Wednesday, July 2, 2014

Chinese 101

I know some of you are probably curious about how I can understand my teachers and actually learn the lesson when it is in a language that is foreign to me (haha, get's a pun). So I thought I'd tell you a bit about my average day, specifically how our classes work. (Yes I'm procrastinating, my excuse is that I haven't written a post in a while.)

So there are a little over 60 kids in total here at CET, all of whom have different backgrounds, learning styles, and skill levels. So on the first day here, in order to accurately place all of us in the correct class, we took an entrance exam, and boy was it hard. We all took the same test (unless you came in as a complete beginner) so there were inevitably parts where I had no idea what they were saying. Then, several days after the exam you were notified as to which level you were placed in. CET has 7 levels ranging from complete and absolute beginner, meaning the only word you know in Chinese is 你好, to pretty darn close to being fluent.
                                             100 - complete, absolute beginner
                                             150 - understand basic phrases 
                                             200 - more complex listening and sentence structure
                                             400 - pretty damn smart
I am in 150, so at the beginning of this summer I knew 你好,谢谢,对不起 and so on, I could very basic things fairly well, but my speaking and listening skills were basically none existent.
As for distribution among the levels, 100 has a solid nine or ten students (very brave souls who decided that one doesn't always need to walk before learning to run). 150, my level, is the smallest with a grand total of four students. 200 is by far the largest, with the majority of students being in that level. The rest of the levels have a fairly even number of students.

For all levels the typical structure of the class day is to have a big class where you learn grammar and vocabulary and then have a smaller class for drill. So for example the students in the 200 level are split in to classes of about 8-10 for their first class. Then for their second class they have about 4 or 5 students. My class differs from this in that it is just us four all day because we are so small. After lunch everybody has a one-on-one session with a teacher to practice grammar and ask questions. The whole day goes from 8:30am to about 2/3pm so it's not too bad. Plus, we have the added bonus of having our class in the same building as our dorm so you don't need to worry about any sort of commuting time. 
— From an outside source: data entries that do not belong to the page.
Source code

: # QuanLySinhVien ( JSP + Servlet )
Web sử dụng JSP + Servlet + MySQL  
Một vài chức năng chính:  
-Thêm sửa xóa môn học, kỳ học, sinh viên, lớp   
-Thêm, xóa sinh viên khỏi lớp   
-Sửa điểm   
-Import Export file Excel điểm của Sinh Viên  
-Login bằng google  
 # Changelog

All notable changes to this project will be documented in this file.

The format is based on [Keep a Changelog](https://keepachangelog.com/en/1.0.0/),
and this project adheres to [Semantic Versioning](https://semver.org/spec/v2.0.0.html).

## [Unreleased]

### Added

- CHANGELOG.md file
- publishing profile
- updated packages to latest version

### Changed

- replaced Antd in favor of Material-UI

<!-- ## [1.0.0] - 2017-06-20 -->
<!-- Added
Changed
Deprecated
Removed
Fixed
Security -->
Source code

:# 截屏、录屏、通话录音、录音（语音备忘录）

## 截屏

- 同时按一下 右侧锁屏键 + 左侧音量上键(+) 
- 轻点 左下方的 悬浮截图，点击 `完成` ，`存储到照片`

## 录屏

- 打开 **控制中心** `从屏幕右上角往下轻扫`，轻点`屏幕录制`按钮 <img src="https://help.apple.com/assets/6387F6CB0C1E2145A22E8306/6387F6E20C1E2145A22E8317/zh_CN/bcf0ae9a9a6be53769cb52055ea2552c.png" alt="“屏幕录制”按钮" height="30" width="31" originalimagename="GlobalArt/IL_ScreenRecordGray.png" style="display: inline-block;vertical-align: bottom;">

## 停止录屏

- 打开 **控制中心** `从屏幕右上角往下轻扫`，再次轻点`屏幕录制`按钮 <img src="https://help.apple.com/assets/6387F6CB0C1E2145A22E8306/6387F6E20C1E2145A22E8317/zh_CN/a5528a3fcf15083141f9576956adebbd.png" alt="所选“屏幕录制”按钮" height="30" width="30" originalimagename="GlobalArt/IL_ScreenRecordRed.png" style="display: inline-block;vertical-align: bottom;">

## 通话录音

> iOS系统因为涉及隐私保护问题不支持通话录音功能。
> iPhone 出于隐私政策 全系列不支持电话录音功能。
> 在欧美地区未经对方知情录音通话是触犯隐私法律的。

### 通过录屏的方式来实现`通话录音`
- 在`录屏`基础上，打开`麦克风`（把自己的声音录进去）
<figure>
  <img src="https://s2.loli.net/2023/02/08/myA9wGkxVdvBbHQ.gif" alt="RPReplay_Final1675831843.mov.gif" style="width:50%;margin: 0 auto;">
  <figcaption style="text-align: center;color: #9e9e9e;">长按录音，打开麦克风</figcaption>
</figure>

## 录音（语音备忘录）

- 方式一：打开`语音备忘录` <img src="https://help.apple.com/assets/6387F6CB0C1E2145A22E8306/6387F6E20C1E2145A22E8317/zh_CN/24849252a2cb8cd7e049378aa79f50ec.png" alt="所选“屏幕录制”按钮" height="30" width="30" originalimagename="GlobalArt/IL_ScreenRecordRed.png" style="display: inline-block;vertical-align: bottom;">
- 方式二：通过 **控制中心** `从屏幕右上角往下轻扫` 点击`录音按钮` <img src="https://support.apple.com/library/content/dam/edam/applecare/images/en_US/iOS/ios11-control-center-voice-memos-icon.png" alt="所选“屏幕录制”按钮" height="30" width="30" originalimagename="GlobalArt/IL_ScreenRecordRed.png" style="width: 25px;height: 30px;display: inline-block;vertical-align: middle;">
Now for the nitty gritty. As I said earlier, in our first class we review the grammar and vocabulary of the lesson. So you may be asking yourself, how do I learn something when I don't understand the language that the teacher is speaking in. Well, here comes the genius of the whole system. With an efficient use of the white board and printed out grammar structures the teacher can use only the words we know and still teach us everything we need to know. Amazing, I know! Well, not only that, we are also expected to spend several hours the previous night reviewing the grammar ourselves with the book. So it's basically one big package. Reviewing the day's lesson (usually entails a butt load of workbook exercises) + Previewing the next lesson (which entails studying vocabulary and grammar) + being proactive in class = Chinese success! 
           好好学习, 天天向上!
So as you can imagine everyday involves a lot of work. I spend most of my day either in class or doing homework and preparing for class. So I'm pretty much tired all the time. (每天很难,每天很累 - or in other words, everyday is really hard and every day we're really tired.)
My teacher snapped this pic of me taking a
quick nap during one of our breaks.

But, if all this work and time and lack of sleep takes me closer to my goal for fluency then it's totally worth it.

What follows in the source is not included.